* [TO DO]: Below is some data. Retype exactly the lines starting at the one with "previously, the likelihood" and ending at the one with "listener's model as".

* [TASK MATERIAL]:
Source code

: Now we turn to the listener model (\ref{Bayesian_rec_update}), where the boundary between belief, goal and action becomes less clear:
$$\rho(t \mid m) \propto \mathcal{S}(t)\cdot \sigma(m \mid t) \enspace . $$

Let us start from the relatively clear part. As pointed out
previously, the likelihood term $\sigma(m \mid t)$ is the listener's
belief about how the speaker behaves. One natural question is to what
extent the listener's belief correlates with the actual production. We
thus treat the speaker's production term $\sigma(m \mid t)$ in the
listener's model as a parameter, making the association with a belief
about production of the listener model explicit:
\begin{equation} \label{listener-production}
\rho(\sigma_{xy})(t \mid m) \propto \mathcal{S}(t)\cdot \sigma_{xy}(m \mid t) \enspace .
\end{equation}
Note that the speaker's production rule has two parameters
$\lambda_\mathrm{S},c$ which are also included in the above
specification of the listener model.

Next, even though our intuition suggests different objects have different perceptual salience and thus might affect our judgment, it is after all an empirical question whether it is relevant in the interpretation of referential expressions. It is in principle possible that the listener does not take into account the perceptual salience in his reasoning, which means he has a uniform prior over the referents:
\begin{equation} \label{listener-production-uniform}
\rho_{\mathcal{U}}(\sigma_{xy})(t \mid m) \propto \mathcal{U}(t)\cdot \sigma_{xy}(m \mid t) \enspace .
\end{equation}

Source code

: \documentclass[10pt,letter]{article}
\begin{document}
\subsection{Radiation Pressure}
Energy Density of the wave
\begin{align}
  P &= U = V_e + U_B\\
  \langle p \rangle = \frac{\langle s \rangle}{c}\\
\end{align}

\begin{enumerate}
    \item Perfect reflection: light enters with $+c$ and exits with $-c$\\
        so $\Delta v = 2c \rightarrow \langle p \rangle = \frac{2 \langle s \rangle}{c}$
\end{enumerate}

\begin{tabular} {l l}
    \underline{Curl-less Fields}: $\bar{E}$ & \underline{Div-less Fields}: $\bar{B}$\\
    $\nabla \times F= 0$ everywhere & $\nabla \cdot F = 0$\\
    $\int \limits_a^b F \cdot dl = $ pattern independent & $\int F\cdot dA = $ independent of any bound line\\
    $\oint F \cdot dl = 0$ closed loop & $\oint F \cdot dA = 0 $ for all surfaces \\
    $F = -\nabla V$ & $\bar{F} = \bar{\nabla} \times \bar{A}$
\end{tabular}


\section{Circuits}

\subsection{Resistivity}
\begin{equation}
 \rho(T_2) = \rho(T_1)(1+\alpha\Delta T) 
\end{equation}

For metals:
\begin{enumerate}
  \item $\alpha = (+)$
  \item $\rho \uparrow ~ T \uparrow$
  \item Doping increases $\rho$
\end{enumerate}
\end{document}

* [RESPONSE TO THE EXERCISE]:
previously, the likelihood term $\sigma(m \mid t)$ is the listener's
belief about how the speaker behaves. One natural question is to what
extent the listener's belief correlates with the actual production. We
thus treat the speaker's production term $\sigma(m \mid t)$ in the
listener's model as a parameter, making the association with a belief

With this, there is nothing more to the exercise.